Bugs are damn annoying. I was covered in 100% Deet which smells lethal. Almost flammable. Yet, there were no fires, so I couldn't roast 'mallows like I'd always imagined camping entailed. I want s'mores if I'm walking my ass that far without a shower.
|How's that for a view?|
We had a wine platypus. Yeah, most people hike with these little plastic, flimsy bottles filled with water. We are not most people. We poured a petite sirah into one of them before leaving. This is a level of classiness not seen before in camping. (Except it was designed specifically for wine, so I imagine it is a top seller in yuppie sporting goods stores.)
I didn't poop for over 24 hours. This is/was a big deal. You're asked to pack out any toilet paper you use. You have no clue how much toilet paper I use to wipe my ass. I'm not clean down there until you would blow your nose in the tissue after wiping. You also have to dig a hole for your poop. Nope, not worth it.
I experienced what it was like to skinny dip while being sober, in the full light of day. Skinny dipping is way more awkward than I remember it being in the past, but those incidents were always clouded by the alcohol fairy (or at least the extreme blackness of night).

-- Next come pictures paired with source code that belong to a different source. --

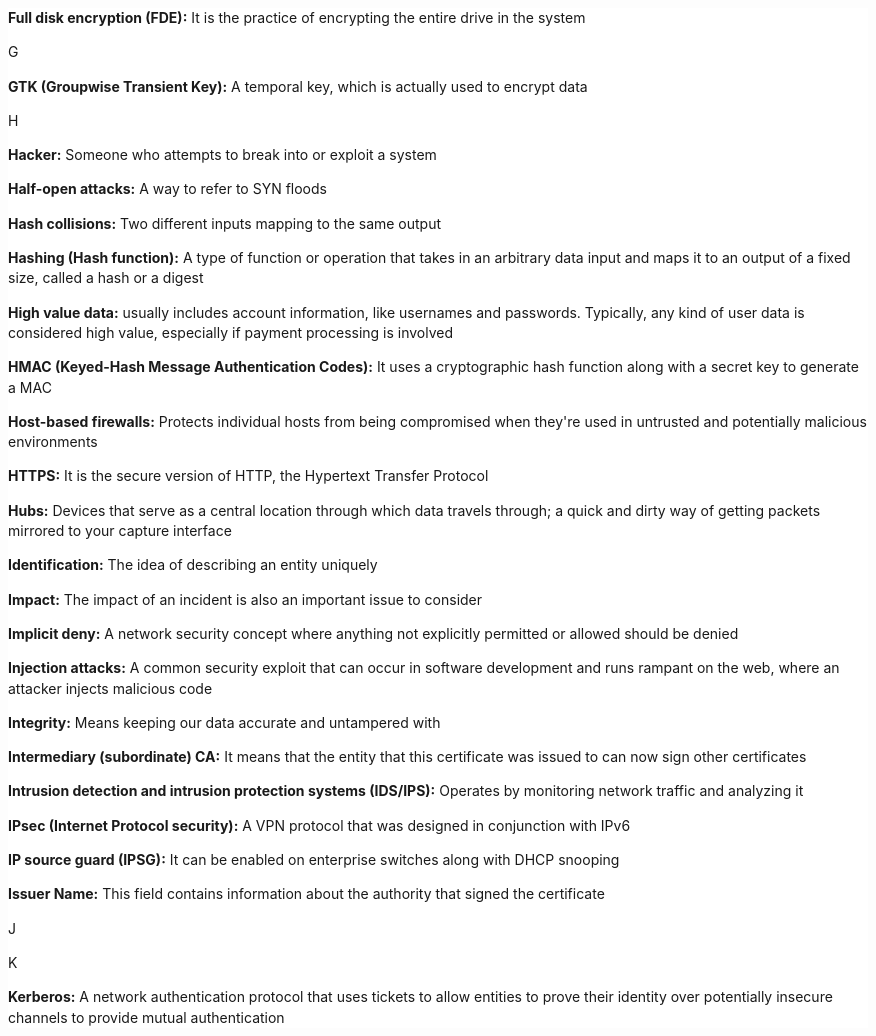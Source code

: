 **Full disk encryption (FDE):** It is the practice of encrypting the entire drive in the system

G

**GTK (Groupwise Transient Key):** A temporal key, which is actually used to encrypt data

H

**Hacker:** Someone who attempts to break into or exploit a system

**Half-open attacks:** A way to refer to SYN floods

**Hash collisions:** Two different inputs mapping to the same output

**Hashing (Hash function):** A type of function or operation that takes in an arbitrary data input and maps it to an output of a fixed size, called a hash or a digest

**High value data:** usually includes account information, like usernames and passwords. Typically, any kind of user data is considered high value, especially if payment processing is involved

**HMAC (Keyed-Hash Message Authentication Codes):** It uses a cryptographic hash function along with a secret key to generate a MAC

**Host-based firewalls:** Protects individual hosts from being compromised when they're used in untrusted and potentially malicious environments

**HTTPS:** It is the secure version of HTTP, the Hypertext Transfer Protocol

**Hubs:** Devices that serve as a central location through which data travels through; a quick and dirty way of getting packets mirrored to your capture interface

**Identification:** The idea of describing an entity uniquely

**Impact:** The impact of an incident is also an important issue to consider

**Implicit deny:** A network security concept where anything not explicitly permitted or allowed should be denied 

**Injection attacks:** A common security exploit that can occur in software development and runs rampant on the web, where an attacker injects malicious code

**Integrity:** Means keeping our data accurate and untampered with

**Intermediary (subordinate) CA:** It means that the entity that this certificate was issued to can now sign other certificates

**Intrusion detection and intrusion protection systems (IDS/IPS):** Operates by monitoring network traffic and analyzing it

**IPsec (Internet Protocol security):** A VPN protocol that was designed in conjunction with IPv6

**IP source guard (IPSG):** It can be enabled on enterprise switches along with DHCP snooping

**Issuer Name:** This field contains information about the authority that signed the certificate

J

  

K

**Kerberos:** A network authentication protocol that uses tickets to allow entities to prove their identity over potentially insecure channels to provide mutual authentication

|This was the view from my water seat above.|
I got a little whiny in the morning. Big surprise: a fat guy on a thin mat resting on the ground didn't find himself very comfortable. I also got really hot. So, sleeping didn't go as well as planed. ~RoB minus sleep becomes Dragon Rob! Food helped a little, so did motion in the direction of the car.
You must separate yourself from your chapstick the entire time that it is dark out. It is unacceptable. I need my chapstick more than I need oxygen. More than I need sex. (If there was a better advertisement for Chapstick, I'd like to see it.) Apparently bears like fruity smelling things, and it was the choice between luscious, soft, creamy lips or arm wrestling a grizzly. My brain won the argument, but just barely. I could probably take a bear if it had my last Cherry Chapstick.
|Found a teddy bear saying "I <3 Chapstick". This was next to it. WTF?|
Apparently, I purchased a fancy, new, inflatable camping mat from Annie's dad's store (30% family discount!), and we're going out for 2 days in Pt. Reyes at the end of this month. I'll either be really good at this soon, or I'll be craigslisting a fancy, new, inflatable camping mat from Annie's dad's store. We all know I'm meant more for a fancy hotel downtown than a rustic campsite anyway.